▸ **What to do**
Your response should contain every line from the data below that holds the string "space".

(Records from a dataset)
%%
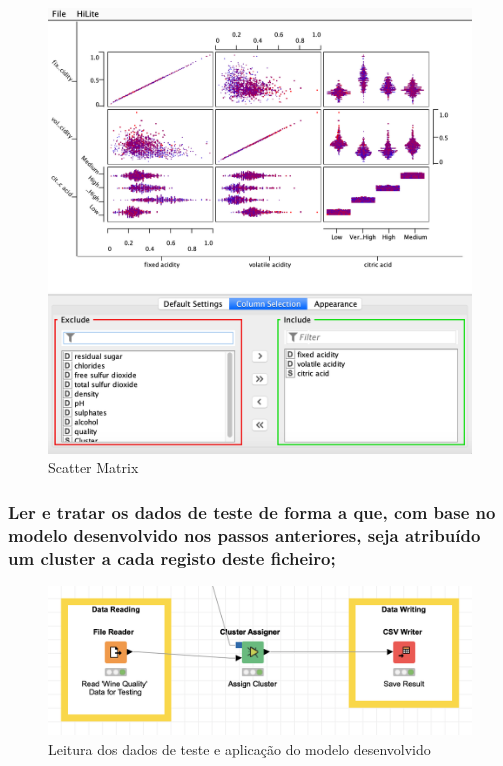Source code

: \documentclass{article}
\begin{document}
\begin{figure}[H]
    \centering
    \includegraphics[scale=0.4]{Images/T4_c2.png}
    \caption{Scatter Matrix}
\end{figure}

\subsubsection{Ler e tratar os dados de teste de forma a que, com base no modelo desenvolvido nos passos anteriores, seja atribuído um cluster a cada registo deste ficheiro;}

\begin{figure}[H]
    \centering
    \includegraphics[scale=0.4]{Images/T4_d.png}
    \caption{Leitura dos dados de teste e aplicação do modelo desenvolvido}
\end{figure}
\end{document}
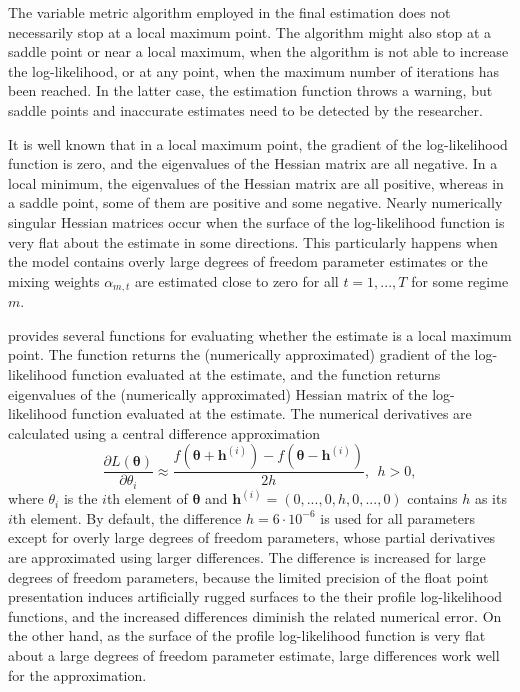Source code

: \documentclass[nojss]{jss}
\begin{document}
The variable metric algorithm employed in the final estimation does not necessarily stop at a local maximum point. The algorithm might also stop at a saddle point or near a local maximum, when the algorithm is not able to increase the log-likelihood, or at any point, when the maximum number of iterations has been reached. In the latter case, the estimation function throws a warning, but saddle points and inaccurate estimates need to be detected by the researcher.

It is well known that in a local maximum point, the gradient of the log-likelihood function is zero, and the eigenvalues of the Hessian matrix are all negative. In a local minimum, the eigenvalues of the Hessian matrix are all positive, whereas in a saddle point, some of them are positive and some negative. Nearly numerically singular Hessian matrices occur when the surface of the log-likelihood function is very flat about the estimate in some directions. This particularly happens when the model contains overly large degrees of freedom parameter estimates or the mixing weights $\alpha_{m,t}$ are estimated close to zero for all $t=1,...,T$ for some regime $m$.

 provides several functions for evaluating whether the estimate is a local maximum point. The function  returns the (numerically approximated) gradient of the log-likelihood function evaluated at the estimate, and the function  returns eigenvalues of the (numerically approximated) Hessian matrix of the log-likelihood function evaluated at the estimate. The numerical derivatives are calculated using a central difference approximation
\begin{equation}
\frac{\partial L(\boldsymbol{\theta})}{\partial \theta_i} \approx \frac{f(\boldsymbol{\theta} + \boldsymbol{h}^{(i)}) - f(\boldsymbol{\theta} - \boldsymbol{h}^{(i)})}{2h}, \ \ h>0,
\end{equation}
where $\theta_i$ is the $i$th element of $\boldsymbol{\theta}$ and $\boldsymbol{h}^{(i)}=(0,...,0,h,0,...,0)$
contains $h$ as its $i$th element. By default, the difference $h=6\cdot 10^{-6}$ is used for all parameters except for overly large degrees of freedom parameters, whose partial derivatives are approximated using larger differences. The difference is increased for large degrees of freedom parameters, because the limited precision of the float point presentation induces artificially rugged surfaces to the their profile log-likelihood functions, and the increased differences diminish the related numerical error. On the other hand, as the surface of the profile log-likelihood function is very flat about a large degrees of freedom parameter estimate, large differences work well for the approximation.
\end{document}
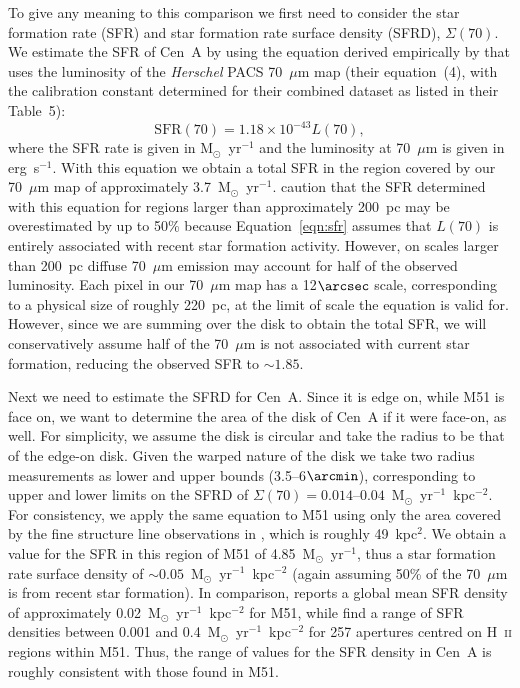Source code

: \documentclass[preprint2]{aastex}
\begin{document}
To give any meaning to this comparison we first need to consider the star formation rate (SFR) and star formation rate surface density (SFRD), $\Sigma(70)$.  We estimate the SFR of Cen~A by using the equation derived empirically by \citet{2013ApJ...768..180L} that uses the luminosity of the \emph{Herschel} PACS 70~$\mu$m map (their equation~(4), with the calibration constant determined for their combined dataset as listed in their Table~5):
\begin{equation}\label{eqn:sfr}
\mathrm{SFR}(70) = 1.18 \times 10^{-43} L(70),
\end{equation}
where the SFR rate is given in M$_{\odot}$~yr$^{-1}$ and the luminosity at 70~$\mu$m is given in erg~s$^{-1}$.  With this equation we obtain a total SFR in the region covered by our 70~$\mu$m map of approximately 3.7~M$_{\odot}$~yr$^{-1}$.   \citet{2013ApJ...768..180L} caution that the SFR determined with this equation for regions larger than approximately 200~pc may be overestimated by up to 50\% because Equation~\ref{eqn:sfr} assumes that $L(70)$ is entirely associated with recent star formation activity.  However, on scales larger than 200~pc diffuse 70~$\mu$m emission may account for half of the observed luminosity.  Each pixel in our 70~$\mu$m map has a 12$\arcsec$ scale, corresponding to a physical size of roughly 220~pc, at the limit of scale the equation is valid for.  However, since we are summing over the disk to obtain the total SFR, we will conservatively assume half of the 70~$\mu$m is not associated with current star formation, reducing the observed SFR to $\sim1.85$.

Next we need to estimate the SFRD for Cen~A.  Since it is edge on, while M51 is face on, we want to determine the area of the disk of Cen~A if it were face-on, as well.  For simplicity, we assume the disk is circular and take the radius to be that of the edge-on disk.  Given the warped nature of the disk we take two radius measurements as lower and upper bounds (3.5--6$\arcmin$), corresponding to upper and lower limits on the SFRD of $\Sigma(70) = 0.014$--$0.04$~M$_{\odot}$~yr$^{-1}$~kpc$^{-2}$.  For consistency, we apply the same equation to M51 using only the area covered by the fine structure line observations in \citet{parkin_2013}, which is roughly 49~kpc$^{2}$.  We obtain a value for the SFR in this region of M51 of 4.85~M$_{\odot}$~yr$^{-1}$, thus a star formation rate surface density of $\sim 0.05$~M$_{\odot}$~yr$^{-1}$~kpc$^{-2}$ (again assuming 50\% of the 70~$\mu$m is from recent star formation).   In comparison, \citet{1998ApJ...498..541K} reports a global mean SFR density of approximately 0.02~M$_{\odot}$~yr$^{-1}$~kpc$^{-2}$ for M51, while \citet{2007ApJ...671..333K} find a range of SFR densities between 0.001 and 0.4~M$_{\odot}$~yr$^{-1}$~kpc$^{-2}$ for 257 apertures centred on H~\textsc{ii} regions within M51.  Thus, the range of values for the SFR density in Cen~A is roughly consistent with those found in M51.
\end{document}
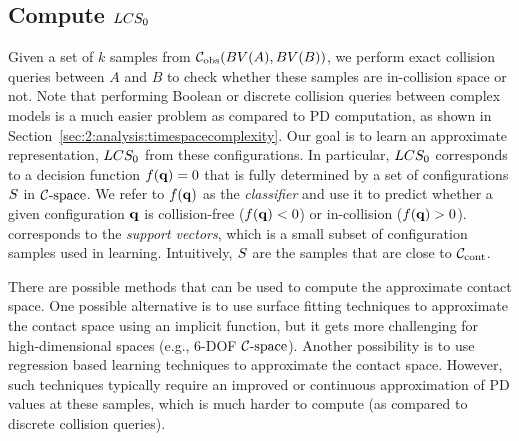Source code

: \subsection{Compute $LCS_0$} \label{sec:2:offline:model}
Given a set of $k$ samples from
$\mathcal C_{\text{obs}}(BV(A),BV(B))$, we perform exact collision queries between $A$ and $B$  to
check whether these samples are in-collision space or not. Note that performing Boolean or discrete collision queries between complex models is a much easier problem as compared to PD computation, as shown in Section~\ref{sec:2:analysis:timespacecomplexity}.
Our goal is to learn an approximate representation, $LCS_0$ from these
configurations. In particular, $LCS_0$ corresponds to a decision function
$f(\mathbf q)=0$ that is fully determined by a set of configurations $S$
in $\mathcal C\text{-space}$. We refer to $f(\mathbf q)$ as the \emph{classifier} and use it to
predict whether a given configuration $\mathbf q$ is collision-free
($f(\mathbf q)<0$) or in-collision ($f(\mathbf q)>0$). \SV corresponds to the \emph{support vectors}, which is a
small subset of configuration samples used in learning.
Intuitively, $S$ are the samples that are close to $\mathcal C_\text{cont}$.

There are possible methods that can be used to compute the approximate contact space.
One possible alternative is to use surface fitting techniques to approximate the contact space using an implicit function, but it gets more challenging for high-dimensional spaces (e.g., 6-DOF $\mathcal C\text{-space}$). Another possibility is to use regression based learning techniques to approximate the contact space. However, such techniques typically require an improved or continuous approximation of PD values at these samples, which is much harder to compute (as compared to discrete collision queries).

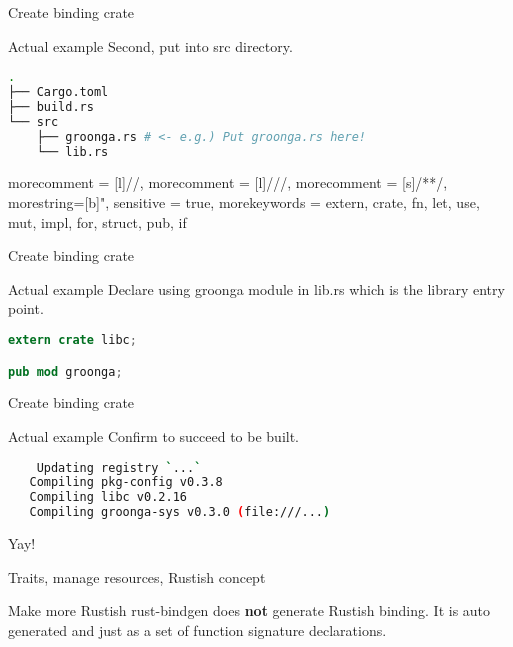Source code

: \documentclass[12pt, unicode]{beamer}
\begin{document}
\begin{frame}[fragile]{Create binding crate}
\begin{block}{Actual example}
Second, put into src directory.
\end{block}
\begin{lstlisting}[language={bash},basicstyle=\ttfamily\Small]
% tree -L 2 .
.
├── Cargo.toml
├── build.rs
└── src
    ├── groonga.rs # <- e.g.) Put groonga.rs here!
    └── lib.rs
\end{lstlisting}
\end{frame}

 {
  morecomment = [l]{//},
  morecomment = [l]{///},
  morecomment = [s]{/*}{*/},
  morestring=[b]",
  sensitive = true,
  morekeywords = {extern, crate, fn, let, use, mut, impl, for, struct, pub, if}
}
\begin{frame}[fragile]{Create binding crate}
\begin{block}{Actual example}
Declare using groonga module in lib.rs which is the library entry point.
\end{block}
\begin{lstlisting}[language={Rust},basicstyle=\ttfamily\Small]
extern crate libc;

pub mod groonga;
\end{lstlisting}
\end{frame}





\begin{frame}[fragile]{Create binding crate}
\begin{block}{Actual example}
Confirm to succeed to be built.
\end{block}
\begin{lstlisting}[language={bash},basicstyle=\ttfamily\Small]
% cargo build
    Updating registry `...`
   Compiling pkg-config v0.3.8
   Compiling libc v0.2.16
   Compiling groonga-sys v0.3.0 (file:///...)
\end{lstlisting}
 {\Large Yay!}
\end{frame}

\begin{frame}{Traits, manage resources, Rustish concept}
\begin{block}{Make more Rustish}
rust-bindgen does \textbf {not} generate Rustish binding.
\newline
It is auto generated and just as a set of function signature declarations.
\end{block}
\end{frame}
\end{document}
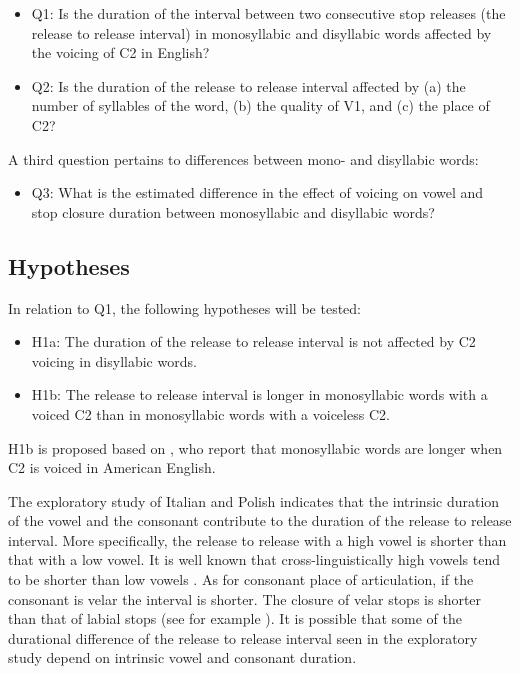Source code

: \documentclass[11pt,]{article}
\providecommand{\tightlist}{%
  \setlength{\itemsep}{0pt}\setlength{\parskip}{0pt}}
\begin{document}
\begin{itemize}
\tightlist
\item
  Q1: Is the duration of the interval between two consecutive stop
  releases (the release to release interval) in monosyllabic and
  disyllabic words affected by the voicing of C2 in English?
\item
  Q2: Is the duration of the release to release interval affected by (a)
  the number of syllables of the word, (b) the quality of V1, and (c)
  the place of C2?
\end{itemize}

A third question pertains to differences between mono- and disyllabic
words:

\begin{itemize}
\tightlist
\item
  Q3: What is the estimated difference in the effect of voicing on vowel
  and stop closure duration between monosyllabic and disyllabic words?
\end{itemize}

\subsection{Hypotheses}\label{hypotheses}

In relation to Q1, the following hypotheses will be tested:

\begin{itemize}
\tightlist
\item
  H1a: The duration of the release to release interval is not affected
  by C2 voicing in disyllabic words.
\item
  H1b: The release to release interval is longer in monosyllabic words
  with a voiced C2 than in monosyllabic words with a voiceless C2.
\end{itemize}

H1b is proposed based on \citet{jacewicz2009}, who report that
monosyllabic words are longer when C2 is voiced in American English.

The exploratory study of Italian and Polish indicates that the intrinsic
duration of the vowel and the consonant contribute to the duration of
the release to release interval. More specifically, the release to
release with a high vowel is shorter than that with a low vowel. It is
well known that cross-linguistically high vowels tend to be shorter than
low vowels
\citep{hertrich1997, esposito2002, mortensen2013, toivonen2015, kawahara2017}.
As for consonant place of articulation, if the consonant is velar the
interval is shorter. The closure of velar stops is shorter than that of
labial stops (see for example \citealt{sharf1962}). It is possible that
some of the durational difference of the release to release interval
seen in the exploratory study depend on intrinsic vowel and consonant
duration.
\end{document}
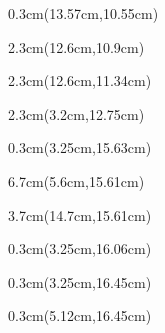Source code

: \documentclass[a4paper]{article}
\begin{document}
\begin{Form}
\begin{textblock*}{0.3cm}(13.57cm,10.55cm) %
\noindent
\end{textblock*}

\begin{textblock*}{2.3cm}(12.6cm,10.9cm) %
\noindent
\Ueberstundenzahl
\end{textblock*}

\begin{textblock*}{2.3cm}(12.6cm,11.34cm) %
\noindent
\Ueberstundenausgleich
\end{textblock*}

\begin{textblock*}{2.3cm}(3.2cm,12.75cm) %
\noindent
\ArbeitstageProUrlaubsjahr
\end{textblock*}

\begin{textblock*}{0.3cm}(3.25cm,15.63cm) %
\noindent
\end{textblock*}

\begin{textblock*}{6.7cm}(5.6cm,15.61cm) %
\noindent
\Tarifvertrag
\end{textblock*}

\begin{textblock*}{3.7cm}(14.7cm,15.61cm) %
\noindent
\Entgeltgruppe
\end{textblock*}

\begin{textblock*}{0.3cm}(3.25cm,16.06cm) %
\noindent
\end{textblock*}

\begin{textblock*}{0.3cm}(3.25cm,16.45cm) %
\noindent
\end{textblock*}

\begin{textblock*}{0.3cm}(5.12cm,16.45cm) %
\noindent
\end{textblock*}


\end{Form}
\end{document}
%%
▸ **Answer below**
check whether these samples are in-collision space or not. Note that performing Boolean or discrete collision queries between complex models is a much easier problem as compared to PD computation, as shown in Section~\ref{sec:2:analysis:timespacecomplexity}.
in $\mathcal C\text{-space}$. We refer to $f(\mathbf q)$ as the \emph{classifier} and use it to
There are possible methods that can be used to compute the approximate contact space.
One possible alternative is to use surface fitting techniques to approximate the contact space using an implicit function, but it gets more challenging for high-dimensional spaces (e.g., 6-DOF $\mathcal C\text{-space}$). Another possibility is to use regression based learning techniques to approximate the contact space. However, such techniques typically require an improved or continuous approximation of PD values at these samples, which is much harder to compute (as compared to discrete collision queries).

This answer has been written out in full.